Parlons argent

Par Mimi Legault

C’est paradoxal : si les gens arrêtaient de consommer même le superflu, ça n’irait pas bien du tout pour l’économie. Mais ô malheur, les biens superflus rendent la vie superflue : le con-sommateur, ce caniche friand de «susucre». Arrêtons-nous un instant et jetons un coup d’œil dans nos armoires, nos garages (je n’en ai même pas…), nos tiroirs. C’est rempli de vêtements qu’on n’a presque pas portés, de gugusses aussi futiles les uns que les autres. Et pourtant, nous sommes bien au courant qu’on n’est jamais privé de ce dont on n’a pas besoin.

Je connais des gens qui, dès qu’ils ont un surplus de sous, se créent des besoins auxquels ils croient fermement. Lorsqu’on racontera nos mémoires, ça commencera par : nous étions pauvres à la maison, mes parents ne possédaient qu’une seule voiture. Mon éducation m’a appris que l’argent était bon ou mauvais dépendant de quelle manière on l’utilisait. L’autre chose que j’ai lue dans l’une des chroniques de Mario Dumont est que si à 20 ans, le jeune adulte déposait à chaque semaine 20,00 $ et qu’il n’y touchait jamais, il aura accumulé à 65 ans la jolie somme de 649 000 $. J’ai annoncé cette bonne nouvelle à deux de mes neveux âgés l’un de 24 ans et l’autre de 21. Le premier m’a annoncé fièrement qu’il avait lu la même chose et qu’il avait déjà commencé; je me suis retournée vers son frère qui, lui, a paru perplexe en me disant : c’est maman qui s’occupe de ça. Voyez ? C’est pour ça qu’il existe des riches et des pauvres.

Prenez les cartes de crédit. Quel fléau dans des mains trop jeunes ou qui gèrent mal leur argent ! Carte de crédit = dette instantanée. Si vous achetez un bien pour 499,99 $, shlick-shlick la carte de crédit. Mais si vous étiez obligé de vous rendre à la banque, d’y retirer le montant, ça ferait plus mal et je pense bien, non j’en suis certaine : vous y songeriez par deux fois. L’argent parle, mais le crédit a de l’écho. L’autre jour une dame confiait à une amie à quel point elle se sentait libre depuis qu’elle payait tous ses achats en espèces. L’autre de répondre : eh bien moi, je n’ai pas les moyens de payer comptant !

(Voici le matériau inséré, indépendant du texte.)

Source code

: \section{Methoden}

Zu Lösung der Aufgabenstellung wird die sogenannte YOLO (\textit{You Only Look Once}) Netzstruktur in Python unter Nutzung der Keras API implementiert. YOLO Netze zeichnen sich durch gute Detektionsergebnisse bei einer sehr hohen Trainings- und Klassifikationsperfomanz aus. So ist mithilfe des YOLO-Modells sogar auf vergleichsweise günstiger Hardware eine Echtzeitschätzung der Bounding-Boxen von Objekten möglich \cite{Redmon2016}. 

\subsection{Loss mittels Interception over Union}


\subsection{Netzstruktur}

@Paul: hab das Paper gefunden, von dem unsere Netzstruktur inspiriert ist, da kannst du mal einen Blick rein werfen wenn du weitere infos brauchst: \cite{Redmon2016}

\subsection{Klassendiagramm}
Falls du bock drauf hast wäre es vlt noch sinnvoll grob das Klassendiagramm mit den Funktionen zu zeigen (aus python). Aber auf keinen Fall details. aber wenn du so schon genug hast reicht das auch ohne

J’ai reçu deux bons conseils que je n’ai jamais oubliés. Le premier : n’achète pas tout de suite l’objet convoité et si tu y penses encore trois jours après, tu pourras toujours l’acheter. Le second : si tu décides d’acquérir quelque chose de très cher, assure-toi d’avoir au moins le même montant une fois que ce sera payé. Ce conseil est venu d’un vieux curé qui avait offert 3 000 $ pour l’achat d’une immense terre sur la Rive-Sud. Le proprio exigeait 6 000 $ dans le temps. Comme c’est exactement le montant qu’il possédait à la banque, il lui avait offert la moitié. Il l’avait obtenue. Il est mort riche et… heureux ? Je l’ignore encore. Ce que je sais, c’est que pour protéger ses arrières, il faut mettre des sous de côté pour en avoir devant soi. Autre chose, le gaspillage me donne la nausée. L’autre jour au resto pour le déjeuner, un groupe de jeunes parents se présente. Un des adultes demande un smoothie (pas donné les smooties…). Voyant ce liquide appétissant apparaître sur la table, ils en commandent pour tout l’monde, les petits comme les grands. Quatorze en tout. À leur départ, huit grands verres n’avaient pas été touchés. Cet exemple en est un de surconsommation et de fort mauvais exemple pour cette jeunesse qui pousse. Je ne cours pas après ce genre de faits, ils se présentent tous les jours. Par contre, j’ai entendu une magnifique histoire cette semaine. Une petite fille de 10 ans rêvait de faire des sous. Elle a décidé d’offrir ses services pour laver les fonds de poubelles qui puent tant l’été. Son petit commerce fonctionne, elle a des commandes trois semaines à l’avance !

Je vous l’accorde, l’argent ne fait pas le bonheur, il rendra tout au plus le malheur plus confortable. On peut s’acheter un chien de race, mais seuls l’amour et le bonheur lui feront remuer la queue. De toute façon, riche ou pauvre, chacun a des ennuis différents côté argent. Cette pensée succulente d’Albert Brie : paie à l’Homme de bonne volonté…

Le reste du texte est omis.